Secondo un ampio studio clinico finanziato a livello federale condotto da ricercatori della Stanford University, i pazienti con cardiopatie gravi ma stabili trattati solo con farmaci e consigli sullo stile di vita non sono più a rischio di infarto o morte rispetto a quelli sottoposti a procedure chirurgiche invasive. School of Medicine e la facoltà di medicina della New York University.

Lo studio ha dimostrato, tuttavia, che tra i pazienti con malattia coronarica che presentavano anche sintomi di angina (dolore toracico causato da un flusso sanguigno limitato al cuore) il trattamento con procedure invasive, come stent o interventi di bypass, era più efficace nell’alleviare i sintomi. e migliorare la qualità della vita.

"Per i pazienti con malattie cardiache gravi ma stabili che non vogliono sottoporsi a queste procedure invasive, questi risultati sono molto rassicuranti", ha affermato David Maron, MD, professore clinico di medicina e direttore di cardiologia preventiva presso la Stanford School of Medicine, e co-presidente dello studio, denominato ISCHEMIA, per lo studio internazionale sull'efficacia sanitaria comparativa con approcci medici e invasivi.

"I risultati non suggeriscono che dovrebbero sottoporsi a procedure per prevenire eventi cardiaci", ha aggiunto Maron, che è anche capo del Centro di ricerca sulla prevenzione di Stanford.

Gli eventi sanitari misurati dallo studio includevano morte per malattie cardiovascolari, infarto, ricovero per angina instabile, ricovero per insufficienza cardiaca e rianimazione dopo arresto cardiaco.
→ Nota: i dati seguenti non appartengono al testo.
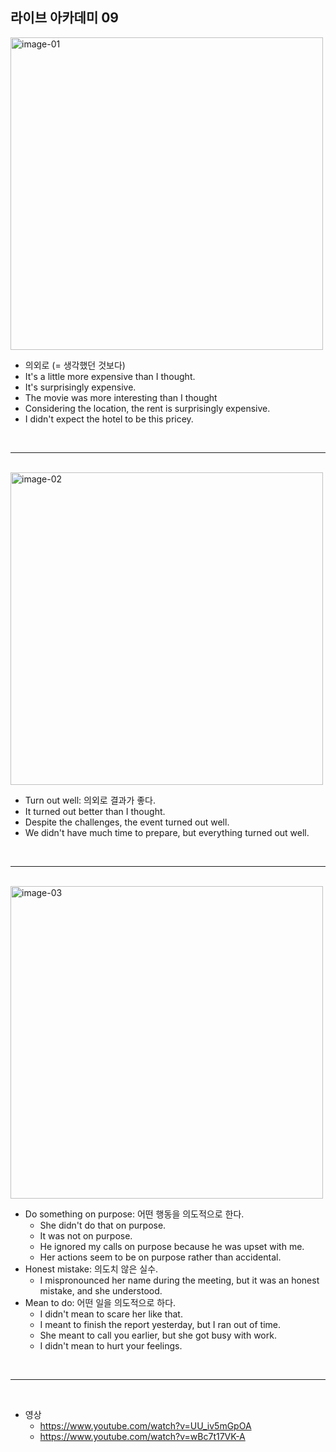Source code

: ## 라이브 아카데미 09

<img src="./images/09/image-01.png" width=500 alt="image-01" />

- 의외로 (= 생각했던 것보다)
- It's a little more expensive than I thought.
- It's surprisingly expensive.
- The movie was more interesting than I thought
- Considering the location, the rent is surprisingly expensive.
- I didn't expect the hotel to be this pricey.

<br />

---

<br />

<img src="./images/09/image-02.png" width=500 alt="image-02" />

- Turn out well: 의외로 결과가 좋다.
- It turned out better than I thought.
- Despite the challenges, the event turned out well.
- We didn't have much time to prepare, but everything turned out well.

<br />

---

<br />

<img src="./images/09/image-03.png" width=500 alt="image-03" />

- Do something on purpose: 어떤 행동을 의도적으로 한다.
  - She didn't do that on purpose.
  - It was not on purpose.
  - He ignored my calls on purpose because he was upset with me.
  - Her actions seem to be on purpose rather than accidental.
- Honest mistake: 의도치 않은 실수.
  - I mispronounced her name during the meeting, but it was an honest mistake, and she understood.
- Mean to do: 어떤 일을 의도적으로 하다.
  - I didn't mean to scare her like that.
  - I meant to finish the report yesterday, but I ran out of time.
  - She meant to call you earlier, but she got busy with work.
  - I didn't mean to hurt your feelings.

<br />

---

<br />

- 영상
  - https://www.youtube.com/watch?v=UU_iv5mGpOA
  - https://www.youtube.com/watch?v=wBc7t17VK-A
I risultati dello studio, che ha coinvolto 5.179 partecipanti in 320 centri in 37 paesi, sono stati presentati il ​​16 novembre alle Sessioni scientifiche 2019 dell'American Heart Association tenutesi a Filadelfia.Judith Hochman, MD, preside associato senior per le scienze cliniche presso la NYU Grossman School of Medicine, è stata la presidentessa dello studio.Altre istituzioni coinvolte nell'analisi dello studio sono state il Saint Luke's Mid America Heart Institute e la Duke University.Il National Heart, Lung, and Blood Institute ha investito più di 100 milioni di dollari nello studio, che ha iniziato ad arruolare partecipanti nel 2012.
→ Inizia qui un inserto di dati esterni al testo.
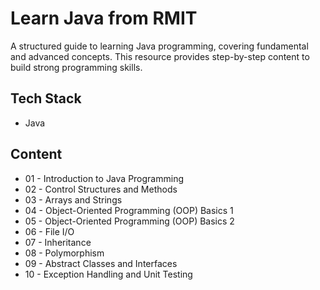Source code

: # Learn Java from RMIT

A structured guide to learning Java programming, covering fundamental and advanced concepts. This resource provides step-by-step content to build strong programming skills.

## Tech Stack

- Java  

## Content

- 01 - Introduction to Java Programming
- 02 - Control Structures and Methods
- 03 - Arrays and Strings
- 04 - Object-Oriented Programming (OOP) Basics 1
- 05 - Object-Oriented Programming (OOP) Basics 2
- 06 - File I/O
- 07 - Inheritance
- 08 - Polymorphism
- 09 - Abstract Classes and Interfaces
- 10 - Exception Handling and Unit Testing
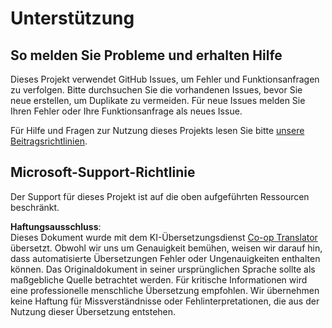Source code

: <!--
CO_OP_TRANSLATOR_METADATA:
{
  "original_hash": "c9d207ff77b4bb46e46dc2b607a8ec1a",
  "translation_date": "2025-08-24T11:53:43+00:00",
  "source_file": "SUPPORT.md",
  "language_code": "de"
}
-->
# Unterstützung

## So melden Sie Probleme und erhalten Hilfe  

Dieses Projekt verwendet GitHub Issues, um Fehler und Funktionsanfragen zu verfolgen. Bitte durchsuchen Sie die vorhandenen Issues, bevor Sie neue erstellen, um Duplikate zu vermeiden. Für neue Issues melden Sie Ihren Fehler oder Ihre Funktionsanfrage als neues Issue.

Für Hilfe und Fragen zur Nutzung dieses Projekts lesen Sie bitte [unsere Beitragsrichtlinien](CONTRIBUTING.md).

## Microsoft-Support-Richtlinie  

Der Support für dieses Projekt ist auf die oben aufgeführten Ressourcen beschränkt.

**Haftungsausschluss**:  
Dieses Dokument wurde mit dem KI-Übersetzungsdienst [Co-op Translator](https://github.com/Azure/co-op-translator) übersetzt. Obwohl wir uns um Genauigkeit bemühen, weisen wir darauf hin, dass automatisierte Übersetzungen Fehler oder Ungenauigkeiten enthalten können. Das Originaldokument in seiner ursprünglichen Sprache sollte als maßgebliche Quelle betrachtet werden. Für kritische Informationen wird eine professionelle menschliche Übersetzung empfohlen. Wir übernehmen keine Haftung für Missverständnisse oder Fehlinterpretationen, die aus der Nutzung dieser Übersetzung entstehen.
"Una delle domande centrali"
“Questa è stata per molto tempo una delle domande centrali della medicina cardiovascolare: la terapia medica da sola o la terapia medica combinata con procedure invasive di routine è il miglior trattamento per questo gruppo di pazienti cardiaci stabili?”ha detto il co-investigatore dello studio Robert Harrington, MD, professore e presidente di medicina a Stanford e professore di medicina Arthur L. Bloomfield.“Considero questo come una riduzione del numero di procedure invasive”.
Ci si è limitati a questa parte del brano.